What you are asked to do:
Find the line containing "knows. Because I think" in the entries below. Restate it and each line after it, word for word, up to and including the line containing "20th century will".
(Data shown)
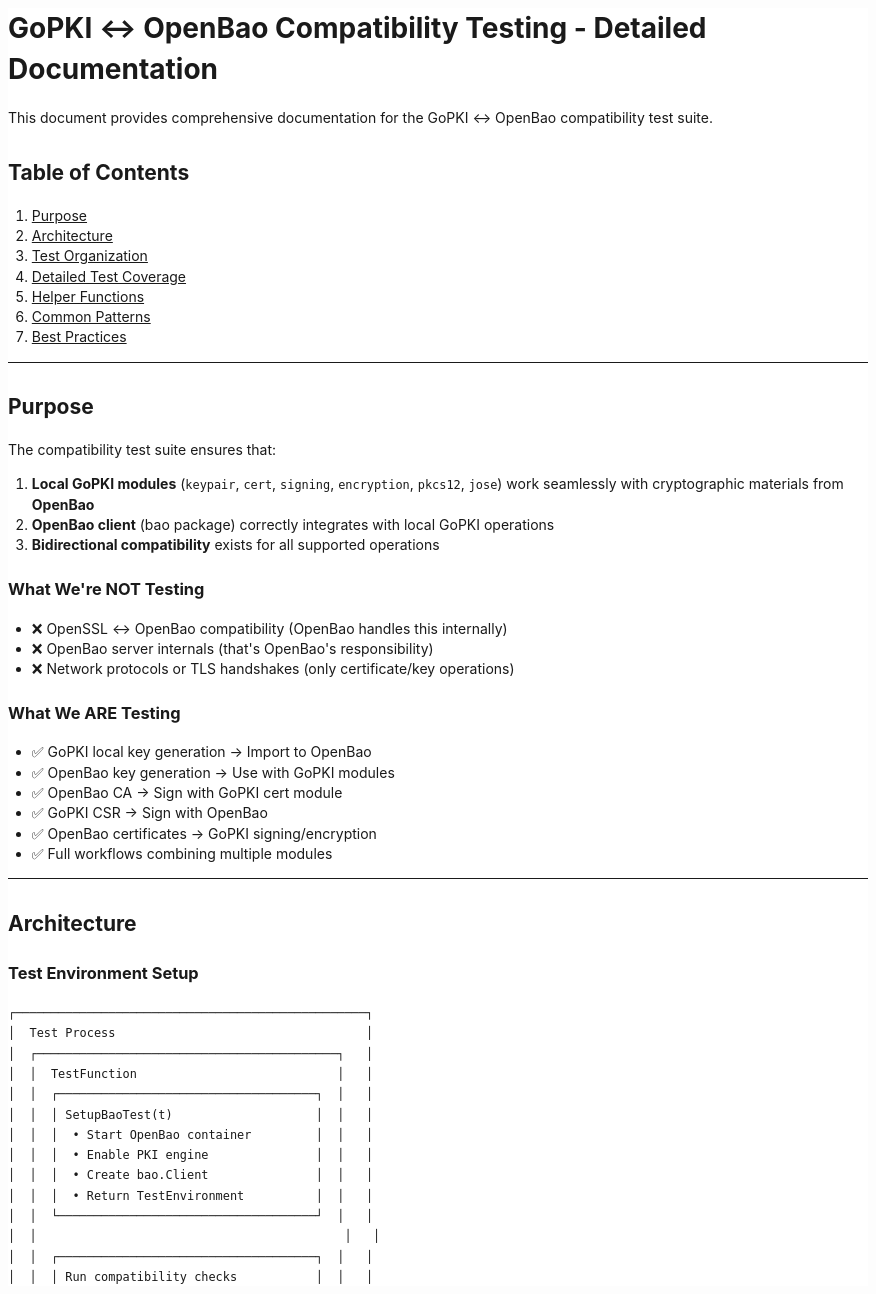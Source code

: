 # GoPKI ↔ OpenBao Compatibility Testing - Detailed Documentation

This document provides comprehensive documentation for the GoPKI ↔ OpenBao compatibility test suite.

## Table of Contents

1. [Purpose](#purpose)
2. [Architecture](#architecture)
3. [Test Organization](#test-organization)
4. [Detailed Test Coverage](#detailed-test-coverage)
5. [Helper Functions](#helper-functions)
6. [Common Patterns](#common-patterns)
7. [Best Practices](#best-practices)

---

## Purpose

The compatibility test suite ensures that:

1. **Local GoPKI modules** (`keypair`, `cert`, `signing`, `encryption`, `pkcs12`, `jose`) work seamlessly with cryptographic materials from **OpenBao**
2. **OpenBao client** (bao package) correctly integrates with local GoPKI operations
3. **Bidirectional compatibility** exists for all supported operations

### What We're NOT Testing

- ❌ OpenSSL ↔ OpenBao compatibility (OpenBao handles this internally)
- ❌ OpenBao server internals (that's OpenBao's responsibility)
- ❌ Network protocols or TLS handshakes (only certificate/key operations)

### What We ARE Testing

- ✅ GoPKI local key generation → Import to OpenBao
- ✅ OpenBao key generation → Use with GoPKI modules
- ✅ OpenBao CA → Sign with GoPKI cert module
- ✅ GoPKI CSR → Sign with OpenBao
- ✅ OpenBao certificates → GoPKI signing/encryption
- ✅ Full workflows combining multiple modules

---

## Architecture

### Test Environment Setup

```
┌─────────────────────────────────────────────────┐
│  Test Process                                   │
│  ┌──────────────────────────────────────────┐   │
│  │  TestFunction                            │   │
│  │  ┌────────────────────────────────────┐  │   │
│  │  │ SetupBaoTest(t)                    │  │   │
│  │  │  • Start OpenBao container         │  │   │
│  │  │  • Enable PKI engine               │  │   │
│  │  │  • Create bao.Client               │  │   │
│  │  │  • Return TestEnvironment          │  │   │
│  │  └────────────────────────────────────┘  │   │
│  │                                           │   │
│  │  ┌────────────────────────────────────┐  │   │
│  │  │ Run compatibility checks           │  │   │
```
(End Data shown)
(Data shown)
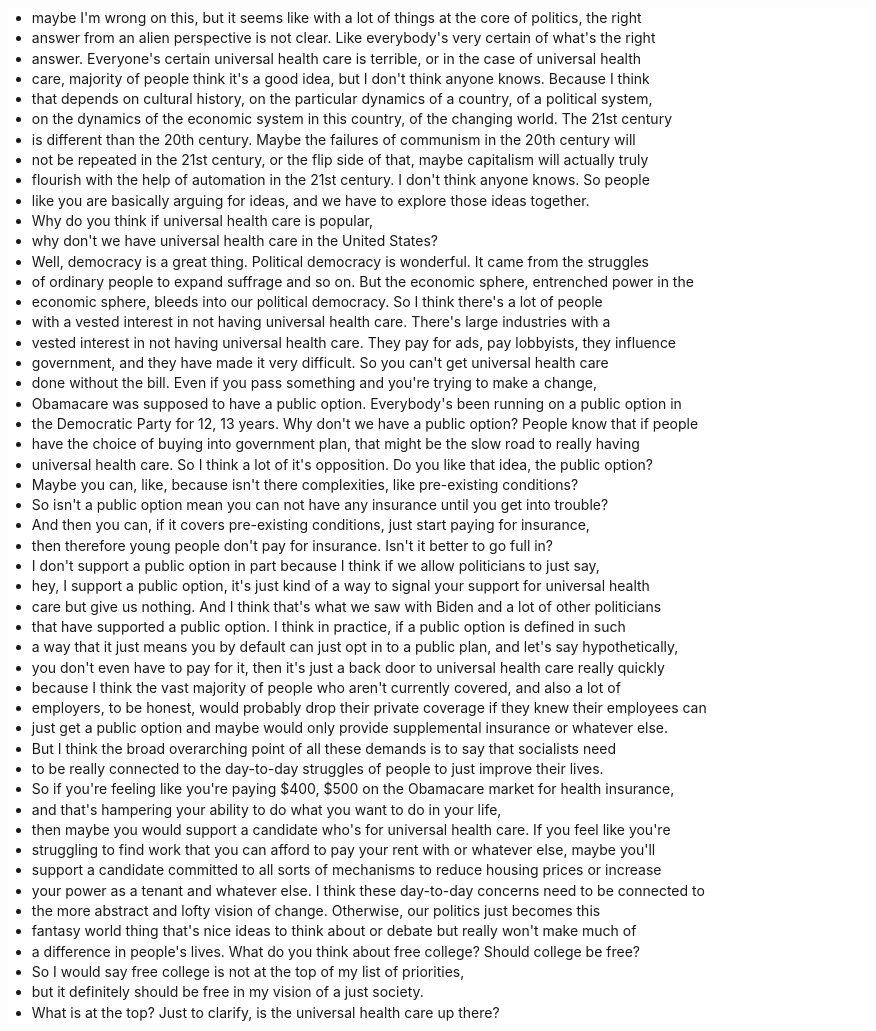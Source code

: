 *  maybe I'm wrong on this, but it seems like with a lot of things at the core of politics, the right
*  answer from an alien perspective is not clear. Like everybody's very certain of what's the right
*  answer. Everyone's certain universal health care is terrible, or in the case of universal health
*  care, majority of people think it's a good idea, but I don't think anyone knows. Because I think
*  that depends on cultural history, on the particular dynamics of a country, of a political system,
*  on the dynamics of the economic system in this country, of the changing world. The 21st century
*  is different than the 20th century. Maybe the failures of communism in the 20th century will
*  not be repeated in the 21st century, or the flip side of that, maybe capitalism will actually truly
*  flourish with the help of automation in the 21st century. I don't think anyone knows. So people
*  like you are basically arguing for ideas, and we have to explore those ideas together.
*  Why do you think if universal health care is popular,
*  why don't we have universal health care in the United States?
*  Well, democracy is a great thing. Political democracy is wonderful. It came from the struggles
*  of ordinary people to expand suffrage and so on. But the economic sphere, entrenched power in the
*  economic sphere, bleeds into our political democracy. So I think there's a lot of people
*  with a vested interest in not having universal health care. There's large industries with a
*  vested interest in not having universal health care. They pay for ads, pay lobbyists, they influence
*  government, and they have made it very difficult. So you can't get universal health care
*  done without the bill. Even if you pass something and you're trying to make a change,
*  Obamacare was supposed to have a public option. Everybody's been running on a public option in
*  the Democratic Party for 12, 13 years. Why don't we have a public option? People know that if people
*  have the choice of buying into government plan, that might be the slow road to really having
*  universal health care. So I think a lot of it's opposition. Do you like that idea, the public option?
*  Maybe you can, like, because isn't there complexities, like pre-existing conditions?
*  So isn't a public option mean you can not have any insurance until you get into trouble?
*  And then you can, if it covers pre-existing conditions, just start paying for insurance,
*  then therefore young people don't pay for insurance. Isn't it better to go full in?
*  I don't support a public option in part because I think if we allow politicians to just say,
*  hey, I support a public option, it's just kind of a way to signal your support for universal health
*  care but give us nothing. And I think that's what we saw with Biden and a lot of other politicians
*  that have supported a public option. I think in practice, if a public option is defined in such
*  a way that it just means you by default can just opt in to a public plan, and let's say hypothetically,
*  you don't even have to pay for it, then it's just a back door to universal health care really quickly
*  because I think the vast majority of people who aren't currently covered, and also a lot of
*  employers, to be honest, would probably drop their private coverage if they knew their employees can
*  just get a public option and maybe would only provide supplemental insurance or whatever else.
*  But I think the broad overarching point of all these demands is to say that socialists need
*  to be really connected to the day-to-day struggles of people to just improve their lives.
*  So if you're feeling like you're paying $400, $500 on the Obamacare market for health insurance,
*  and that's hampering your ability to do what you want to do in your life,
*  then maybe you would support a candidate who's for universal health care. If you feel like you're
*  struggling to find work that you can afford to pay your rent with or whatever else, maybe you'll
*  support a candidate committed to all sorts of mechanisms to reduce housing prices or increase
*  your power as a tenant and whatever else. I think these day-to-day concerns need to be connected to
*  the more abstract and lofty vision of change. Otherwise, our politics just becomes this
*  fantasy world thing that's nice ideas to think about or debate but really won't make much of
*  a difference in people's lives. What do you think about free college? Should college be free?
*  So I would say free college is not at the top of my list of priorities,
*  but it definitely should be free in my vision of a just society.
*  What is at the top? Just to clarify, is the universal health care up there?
(End Data shown)
Task output:
*  care, majority of people think it's a good idea, but I don't think anyone knows. Because I think
*  that depends on cultural history, on the particular dynamics of a country, of a political system,
*  on the dynamics of the economic system in this country, of the changing world. The 21st century
*  is different than the 20th century. Maybe the failures of communism in the 20th century will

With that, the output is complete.